[TASK ITEM] Working from the entries below, give again each line from the first through the one containing "- [ ] 3.1 Create skill breadth calculator", exactly and with nothing else.

*** Opening of PROVIDED RECORDS ***

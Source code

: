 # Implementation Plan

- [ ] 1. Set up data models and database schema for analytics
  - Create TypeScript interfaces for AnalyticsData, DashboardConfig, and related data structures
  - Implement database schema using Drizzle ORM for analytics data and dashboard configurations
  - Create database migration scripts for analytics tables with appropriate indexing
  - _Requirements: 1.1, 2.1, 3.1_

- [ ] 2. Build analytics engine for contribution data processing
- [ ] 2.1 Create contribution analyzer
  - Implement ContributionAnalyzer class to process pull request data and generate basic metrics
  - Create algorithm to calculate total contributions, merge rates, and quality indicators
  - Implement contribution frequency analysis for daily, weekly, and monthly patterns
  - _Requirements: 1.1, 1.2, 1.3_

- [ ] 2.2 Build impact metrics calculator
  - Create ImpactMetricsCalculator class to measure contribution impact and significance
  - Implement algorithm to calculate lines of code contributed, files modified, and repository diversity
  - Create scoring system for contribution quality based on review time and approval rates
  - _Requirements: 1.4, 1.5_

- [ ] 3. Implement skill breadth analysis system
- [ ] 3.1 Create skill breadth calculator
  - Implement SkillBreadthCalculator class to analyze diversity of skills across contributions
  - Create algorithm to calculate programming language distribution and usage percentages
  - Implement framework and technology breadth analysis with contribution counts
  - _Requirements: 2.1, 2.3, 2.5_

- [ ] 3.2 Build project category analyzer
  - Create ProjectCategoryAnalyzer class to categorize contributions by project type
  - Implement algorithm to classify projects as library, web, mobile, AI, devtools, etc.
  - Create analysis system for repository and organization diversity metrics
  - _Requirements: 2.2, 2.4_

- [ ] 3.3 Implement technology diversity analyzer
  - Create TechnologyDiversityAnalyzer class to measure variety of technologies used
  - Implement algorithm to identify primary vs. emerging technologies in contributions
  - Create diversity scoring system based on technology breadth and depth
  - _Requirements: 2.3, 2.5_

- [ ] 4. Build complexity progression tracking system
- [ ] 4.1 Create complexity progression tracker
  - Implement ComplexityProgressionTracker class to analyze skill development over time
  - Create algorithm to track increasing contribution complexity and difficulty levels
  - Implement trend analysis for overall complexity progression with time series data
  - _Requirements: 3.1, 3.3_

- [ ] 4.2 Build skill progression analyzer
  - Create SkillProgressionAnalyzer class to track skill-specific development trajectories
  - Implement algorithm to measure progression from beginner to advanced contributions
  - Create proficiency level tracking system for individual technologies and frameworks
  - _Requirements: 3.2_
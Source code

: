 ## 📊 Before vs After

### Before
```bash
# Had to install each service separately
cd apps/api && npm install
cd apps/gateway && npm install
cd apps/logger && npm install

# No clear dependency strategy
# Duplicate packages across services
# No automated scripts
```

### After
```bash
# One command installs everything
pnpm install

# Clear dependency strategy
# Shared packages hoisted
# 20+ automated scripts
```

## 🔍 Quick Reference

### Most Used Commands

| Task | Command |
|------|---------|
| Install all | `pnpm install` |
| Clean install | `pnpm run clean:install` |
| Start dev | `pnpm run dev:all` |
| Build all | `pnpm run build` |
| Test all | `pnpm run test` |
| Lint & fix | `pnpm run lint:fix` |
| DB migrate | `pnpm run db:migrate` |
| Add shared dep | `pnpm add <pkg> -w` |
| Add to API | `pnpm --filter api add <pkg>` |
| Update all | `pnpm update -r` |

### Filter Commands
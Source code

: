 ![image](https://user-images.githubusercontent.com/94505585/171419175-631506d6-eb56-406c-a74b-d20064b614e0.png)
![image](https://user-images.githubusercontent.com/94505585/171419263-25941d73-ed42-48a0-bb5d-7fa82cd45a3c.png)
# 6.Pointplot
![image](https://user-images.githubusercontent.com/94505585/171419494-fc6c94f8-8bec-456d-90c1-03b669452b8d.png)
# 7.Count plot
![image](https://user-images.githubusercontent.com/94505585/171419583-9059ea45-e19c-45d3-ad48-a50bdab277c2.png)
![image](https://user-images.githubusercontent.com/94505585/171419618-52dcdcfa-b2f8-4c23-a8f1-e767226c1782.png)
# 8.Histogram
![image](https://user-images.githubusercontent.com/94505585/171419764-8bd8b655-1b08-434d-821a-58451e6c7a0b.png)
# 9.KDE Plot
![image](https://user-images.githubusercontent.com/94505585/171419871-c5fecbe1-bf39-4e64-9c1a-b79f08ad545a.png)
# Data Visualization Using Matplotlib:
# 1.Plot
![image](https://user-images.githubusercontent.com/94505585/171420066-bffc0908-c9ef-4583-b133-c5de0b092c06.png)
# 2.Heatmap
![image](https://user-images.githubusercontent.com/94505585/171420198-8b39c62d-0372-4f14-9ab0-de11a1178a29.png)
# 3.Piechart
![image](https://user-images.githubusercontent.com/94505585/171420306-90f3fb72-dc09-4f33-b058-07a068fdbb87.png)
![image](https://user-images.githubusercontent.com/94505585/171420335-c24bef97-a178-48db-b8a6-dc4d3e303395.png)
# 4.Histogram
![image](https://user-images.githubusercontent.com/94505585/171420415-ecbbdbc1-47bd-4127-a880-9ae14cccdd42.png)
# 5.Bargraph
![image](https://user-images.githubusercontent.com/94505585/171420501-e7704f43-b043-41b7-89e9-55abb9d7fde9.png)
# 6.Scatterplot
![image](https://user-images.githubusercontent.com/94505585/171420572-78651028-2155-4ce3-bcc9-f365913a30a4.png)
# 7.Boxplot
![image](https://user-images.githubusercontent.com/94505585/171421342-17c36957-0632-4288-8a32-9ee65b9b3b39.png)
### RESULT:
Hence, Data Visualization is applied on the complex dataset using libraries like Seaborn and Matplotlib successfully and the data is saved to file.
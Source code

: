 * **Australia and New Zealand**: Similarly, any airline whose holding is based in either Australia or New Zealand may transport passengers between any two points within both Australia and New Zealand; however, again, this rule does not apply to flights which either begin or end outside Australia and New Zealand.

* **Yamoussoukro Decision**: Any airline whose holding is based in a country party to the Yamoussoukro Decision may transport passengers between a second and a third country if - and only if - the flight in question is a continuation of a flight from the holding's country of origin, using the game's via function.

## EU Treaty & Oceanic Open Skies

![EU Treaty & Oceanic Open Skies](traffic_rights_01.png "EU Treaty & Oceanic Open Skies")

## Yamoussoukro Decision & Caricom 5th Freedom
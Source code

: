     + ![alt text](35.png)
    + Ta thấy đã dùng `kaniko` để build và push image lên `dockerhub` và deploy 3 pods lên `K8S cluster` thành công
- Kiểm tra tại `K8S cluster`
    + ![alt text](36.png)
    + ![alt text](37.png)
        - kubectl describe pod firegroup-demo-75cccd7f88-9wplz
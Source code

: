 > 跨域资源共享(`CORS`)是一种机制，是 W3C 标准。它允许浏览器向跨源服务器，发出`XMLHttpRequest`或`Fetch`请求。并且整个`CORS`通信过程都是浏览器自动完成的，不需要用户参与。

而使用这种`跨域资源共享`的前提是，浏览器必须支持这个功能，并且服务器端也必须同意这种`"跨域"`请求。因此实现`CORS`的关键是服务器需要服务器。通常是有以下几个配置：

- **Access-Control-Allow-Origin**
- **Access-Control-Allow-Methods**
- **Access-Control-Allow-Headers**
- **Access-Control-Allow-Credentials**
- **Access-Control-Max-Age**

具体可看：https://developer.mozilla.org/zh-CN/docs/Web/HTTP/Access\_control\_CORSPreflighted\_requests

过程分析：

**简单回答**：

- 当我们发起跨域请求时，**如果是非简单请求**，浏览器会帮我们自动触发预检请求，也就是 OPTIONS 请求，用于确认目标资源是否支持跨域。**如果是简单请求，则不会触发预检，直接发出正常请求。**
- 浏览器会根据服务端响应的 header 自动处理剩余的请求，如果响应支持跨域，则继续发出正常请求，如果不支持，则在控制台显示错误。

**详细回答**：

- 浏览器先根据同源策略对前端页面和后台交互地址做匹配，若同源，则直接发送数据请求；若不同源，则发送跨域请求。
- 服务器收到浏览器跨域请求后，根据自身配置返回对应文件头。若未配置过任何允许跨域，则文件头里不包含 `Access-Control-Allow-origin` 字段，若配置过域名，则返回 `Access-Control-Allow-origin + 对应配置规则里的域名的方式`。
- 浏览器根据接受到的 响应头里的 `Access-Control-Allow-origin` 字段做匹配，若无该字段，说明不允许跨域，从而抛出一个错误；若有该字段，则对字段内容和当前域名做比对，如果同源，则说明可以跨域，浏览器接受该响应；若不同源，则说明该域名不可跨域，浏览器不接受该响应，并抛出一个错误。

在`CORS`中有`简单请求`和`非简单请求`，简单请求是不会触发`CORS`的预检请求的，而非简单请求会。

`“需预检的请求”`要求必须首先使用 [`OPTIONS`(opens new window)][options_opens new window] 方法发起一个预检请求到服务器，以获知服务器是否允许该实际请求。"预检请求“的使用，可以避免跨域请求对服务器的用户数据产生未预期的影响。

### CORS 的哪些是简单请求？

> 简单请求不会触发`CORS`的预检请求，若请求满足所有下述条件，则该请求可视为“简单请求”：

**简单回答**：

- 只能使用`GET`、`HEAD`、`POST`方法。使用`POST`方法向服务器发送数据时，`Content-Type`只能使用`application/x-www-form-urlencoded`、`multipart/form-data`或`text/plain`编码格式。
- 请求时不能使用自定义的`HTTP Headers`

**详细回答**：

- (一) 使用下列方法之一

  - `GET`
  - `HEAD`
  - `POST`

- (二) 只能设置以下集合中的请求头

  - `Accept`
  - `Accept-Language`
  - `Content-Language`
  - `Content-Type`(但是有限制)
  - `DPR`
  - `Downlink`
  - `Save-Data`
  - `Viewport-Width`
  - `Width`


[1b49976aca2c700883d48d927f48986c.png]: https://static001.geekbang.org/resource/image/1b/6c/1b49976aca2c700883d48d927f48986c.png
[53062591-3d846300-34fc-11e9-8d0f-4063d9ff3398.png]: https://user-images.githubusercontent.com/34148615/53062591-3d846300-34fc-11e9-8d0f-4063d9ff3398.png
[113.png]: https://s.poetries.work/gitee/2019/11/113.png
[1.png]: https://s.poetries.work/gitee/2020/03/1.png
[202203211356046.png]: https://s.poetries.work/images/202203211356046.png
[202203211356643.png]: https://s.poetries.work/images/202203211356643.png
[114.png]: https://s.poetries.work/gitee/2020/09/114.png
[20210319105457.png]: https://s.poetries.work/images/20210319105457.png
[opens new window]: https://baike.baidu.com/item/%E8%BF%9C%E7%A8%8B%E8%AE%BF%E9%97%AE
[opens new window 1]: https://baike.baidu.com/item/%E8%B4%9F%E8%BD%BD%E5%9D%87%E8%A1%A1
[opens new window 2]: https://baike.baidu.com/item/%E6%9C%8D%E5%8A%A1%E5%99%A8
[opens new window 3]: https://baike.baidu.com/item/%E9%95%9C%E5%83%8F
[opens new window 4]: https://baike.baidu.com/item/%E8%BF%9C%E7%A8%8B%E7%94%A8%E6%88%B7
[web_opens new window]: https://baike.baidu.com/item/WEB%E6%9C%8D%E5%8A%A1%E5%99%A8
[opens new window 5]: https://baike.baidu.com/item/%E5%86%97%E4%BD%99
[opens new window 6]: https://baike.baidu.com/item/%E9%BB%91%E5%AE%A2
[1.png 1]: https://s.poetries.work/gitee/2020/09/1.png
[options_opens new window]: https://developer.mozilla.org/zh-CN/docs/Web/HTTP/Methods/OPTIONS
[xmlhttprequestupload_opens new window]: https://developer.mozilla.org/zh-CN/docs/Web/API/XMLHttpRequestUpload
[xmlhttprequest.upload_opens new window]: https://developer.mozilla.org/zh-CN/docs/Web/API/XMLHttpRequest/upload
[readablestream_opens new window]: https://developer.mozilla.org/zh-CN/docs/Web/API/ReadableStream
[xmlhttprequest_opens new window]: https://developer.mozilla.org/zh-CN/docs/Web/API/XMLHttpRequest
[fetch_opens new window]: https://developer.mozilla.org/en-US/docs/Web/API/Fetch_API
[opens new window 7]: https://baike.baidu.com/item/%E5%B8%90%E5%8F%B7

*** Close of PROVIDED RECORDS ***

[EXERCISE RESULT]
Source code

: # Implementation Plan

- [ ] 1. Set up data models and database schema for analytics
  - Create TypeScript interfaces for AnalyticsData, DashboardConfig, and related data structures
  - Implement database schema using Drizzle ORM for analytics data and dashboard configurations
  - Create database migration scripts for analytics tables with appropriate indexing
  - _Requirements: 1.1, 2.1, 3.1_

- [ ] 2. Build analytics engine for contribution data processing
- [ ] 2.1 Create contribution analyzer
  - Implement ContributionAnalyzer class to process pull request data and generate basic metrics
  - Create algorithm to calculate total contributions, merge rates, and quality indicators
  - Implement contribution frequency analysis for daily, weekly, and monthly patterns
  - _Requirements: 1.1, 1.2, 1.3_

- [ ] 2.2 Build impact metrics calculator
  - Create ImpactMetricsCalculator class to measure contribution impact and significance
  - Implement algorithm to calculate lines of code contributed, files modified, and repository diversity
  - Create scoring system for contribution quality based on review time and approval rates
  - _Requirements: 1.4, 1.5_

- [ ] 3. Implement skill breadth analysis system
- [ ] 3.1 Create skill breadth calculator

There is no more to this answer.